A hollow matrix may be a square matrix whose diagonal elements are all equal to zero .^[2] The most obvious example is the real skew-symmetric matrix. Other examples are the adjacency matrix of a finite simple graph; a distance matrix or Euclidean distance matrix.

If A is an n×n hollow matrix, then the elements of A are given by

{\begin{array}{rlll}A_{{n\times n}}&=&(a_{{ij}});\\a_{{ij}}&=&0&{\mbox{if}}\quad i=j,\quad 1\leq i,j\leq n.\,\end{array}}

In other words, any square matrix which takes the form $\left({\begin{array}{ccccc}0\\&0\\&&\ddots \\&&&0\\&&&&0\end{array}}\right)$ is a hollow matrix.

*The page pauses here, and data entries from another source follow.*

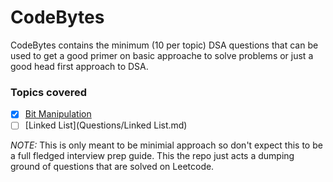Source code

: # CodeBytes



CodeBytes contains the minimum (10 per topic) DSA questions that can be used to get a good primer on basic approache to solve problems or just a good head first approach to DSA. 


### Topics covered 

- [x] [Bit Manipulation]()
- [ ] [Linked List](Questions/Linked List.md)

*NOTE:* This is only meant to be minimial approach so don't expect this to be a full fledged interview prep guide. This the repo just acts a dumping ground of questions that are solved on Leetcode.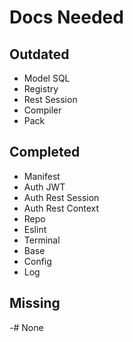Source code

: # Docs Needed 

## Outdated
- Model SQL
- Registry
- Rest Session
- Compiler
- Pack

## Completed
- Manifest
- Auth JWT
- Auth Rest Session
- Auth Rest Context
- Repo
- Eslint
- Terminal
- Base
- Config
- Log

## Missing
-# None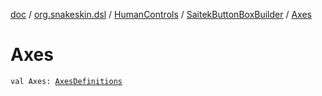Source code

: [doc](../../../index.md) / [org.snakeskin.dsl](../../index.md) / [HumanControls](../index.md) / [SaitekButtonBoxBuilder](index.md) / [Axes](./-axes.md)

# Axes

`val Axes: `[`AxesDefinitions`](../../../org.snakeskin.controls.mappings/-saitek-button-box/-mapping-definitions/-axes-definitions/index.md)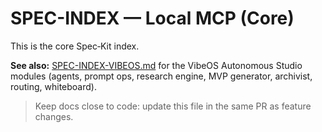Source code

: # SPEC-INDEX — Local MCP (Core)

This is the core Spec‑Kit index.

**See also:** [SPEC-INDEX-VIBEOS.md](./SPEC-INDEX-VIBEOS.md) for the VibeOS Autonomous Studio modules (agents, prompt ops, research engine, MVP generator, archivist, routing, whiteboard).

> Keep docs close to code: update this file in the same PR as feature changes.
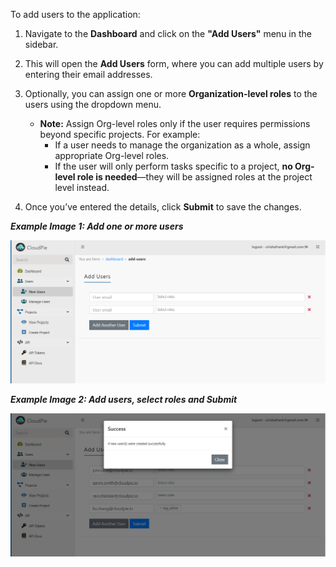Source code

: To add users to the application:

1. Navigate to the **Dashboard** and click on the **"Add Users"** menu in the sidebar.
2. This will open the **Add Users** form, where you can add multiple users by entering their email addresses.
3. Optionally, you can assign one or more **Organization-level roles** to the users using the dropdown menu. 
   - **Note:** Assign Org-level roles only if the user requires permissions beyond specific projects. For example:
     - If a user needs to manage the organization as a whole, assign appropriate Org-level roles.
     - If the user will only perform tasks specific to a project, **no Org-level role is needed**—they will be assigned roles at the project level instead.

4. Once you’ve entered the details, click **Submit** to save the changes.

***Example Image 1: Add one or more users***

![Screenshot of Add Users Form](images/add_users_1.png)

***Example Image 2: Add users, select roles and Submit***

![Screenshot of Add Users Form](images/add_users_2.png)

For example: $\left({\begin{array}{ccccc}0&2&6&{\frac {1}{3}}&4\\2&0&4&8&0\\9&4&0&2&933\\1&4&4&0&6\\7&9&23&8&0\end{array}}\right)$ is an example of a hollow matrix.

Properties

The trace of A is trivially zero.
The linear map represented by A (with respect to a fixed basis) maps each basis vector e onto the image of the complement of <e>.
Gershgorin's Circle Theorem shows that the moduli of the eigenvalues of A are less or equal to the sum of the moduli of the non-diagonal row entries.

Block of zeroes

A hollow matrix may be a square n×n matrix with an r×s block of zeroes where r+s>n.^[3]

References

↑ Pierre Massé (1962). Optimal Investment Decisions: Rules for Action and Criteria for Choice. Prentice-Hall. p. 142.
↑ James E. Gentle (2007). Matrix Algebra: Theory, Computations, and Applications in Statistics. Springer-Verlag. p. 42. ISBN 0-387-70872-3.
↑ Paul Cohn (2006). Free Ideal Rings and Localization in General Rings. Cambridge University Press. p. 430. ISBN 0-521-85337-0.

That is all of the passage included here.